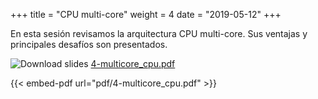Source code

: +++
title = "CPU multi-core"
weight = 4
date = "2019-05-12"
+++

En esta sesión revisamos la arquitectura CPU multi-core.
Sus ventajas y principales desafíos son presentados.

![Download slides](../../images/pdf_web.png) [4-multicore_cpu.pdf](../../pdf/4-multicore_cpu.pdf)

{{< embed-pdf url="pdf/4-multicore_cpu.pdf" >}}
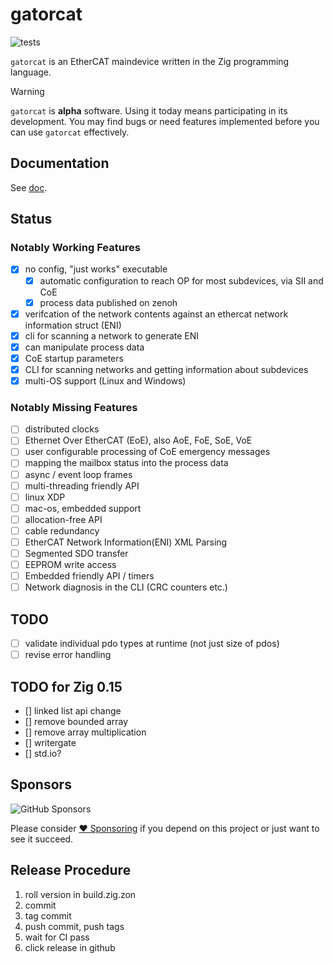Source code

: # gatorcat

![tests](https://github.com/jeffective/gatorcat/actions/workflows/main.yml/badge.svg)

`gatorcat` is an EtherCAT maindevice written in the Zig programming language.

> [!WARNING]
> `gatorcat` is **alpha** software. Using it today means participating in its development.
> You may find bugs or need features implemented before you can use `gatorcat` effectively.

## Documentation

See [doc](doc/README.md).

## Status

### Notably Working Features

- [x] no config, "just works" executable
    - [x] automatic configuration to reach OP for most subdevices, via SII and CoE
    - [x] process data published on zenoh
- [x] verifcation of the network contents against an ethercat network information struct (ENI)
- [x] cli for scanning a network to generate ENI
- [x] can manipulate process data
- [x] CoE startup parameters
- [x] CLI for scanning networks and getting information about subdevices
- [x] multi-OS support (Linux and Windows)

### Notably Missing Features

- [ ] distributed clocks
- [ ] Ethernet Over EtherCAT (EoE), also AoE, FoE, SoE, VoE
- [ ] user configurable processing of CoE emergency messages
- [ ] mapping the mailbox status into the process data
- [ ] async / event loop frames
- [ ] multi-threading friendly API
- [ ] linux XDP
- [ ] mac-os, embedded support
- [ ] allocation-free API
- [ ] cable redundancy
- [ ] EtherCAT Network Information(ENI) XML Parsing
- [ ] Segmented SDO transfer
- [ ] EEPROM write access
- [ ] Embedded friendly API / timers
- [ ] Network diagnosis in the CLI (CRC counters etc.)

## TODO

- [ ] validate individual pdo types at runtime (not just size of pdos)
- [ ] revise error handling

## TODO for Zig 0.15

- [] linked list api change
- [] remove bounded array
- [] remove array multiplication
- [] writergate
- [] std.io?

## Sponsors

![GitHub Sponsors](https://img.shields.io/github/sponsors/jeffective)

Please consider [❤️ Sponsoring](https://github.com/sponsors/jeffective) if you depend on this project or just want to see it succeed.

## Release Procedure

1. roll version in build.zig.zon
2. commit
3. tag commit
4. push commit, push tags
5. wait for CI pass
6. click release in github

++++

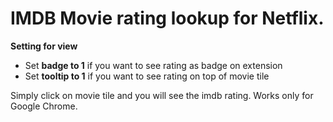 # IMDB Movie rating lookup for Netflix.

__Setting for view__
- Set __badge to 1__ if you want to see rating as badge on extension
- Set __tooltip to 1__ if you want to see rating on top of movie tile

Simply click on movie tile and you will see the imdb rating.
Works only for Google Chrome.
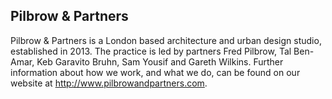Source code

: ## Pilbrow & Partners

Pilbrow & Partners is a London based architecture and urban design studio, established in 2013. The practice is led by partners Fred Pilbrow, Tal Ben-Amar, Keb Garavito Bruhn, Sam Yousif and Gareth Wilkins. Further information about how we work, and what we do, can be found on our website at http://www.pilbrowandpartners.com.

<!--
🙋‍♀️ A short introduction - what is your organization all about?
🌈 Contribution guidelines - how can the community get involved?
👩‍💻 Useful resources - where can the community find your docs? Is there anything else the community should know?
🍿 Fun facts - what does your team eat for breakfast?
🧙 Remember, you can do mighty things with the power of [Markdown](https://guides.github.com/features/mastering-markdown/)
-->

++++

### [Activity]
Copy out whichever lines of the listing contain the word "your".

### [Solution]
🙋‍♀️ A short introduction - what is your organization all about?
👩‍💻 Useful resources - where can the community find your docs? Is there anything else the community should know?
🍿 Fun facts - what does your team eat for breakfast?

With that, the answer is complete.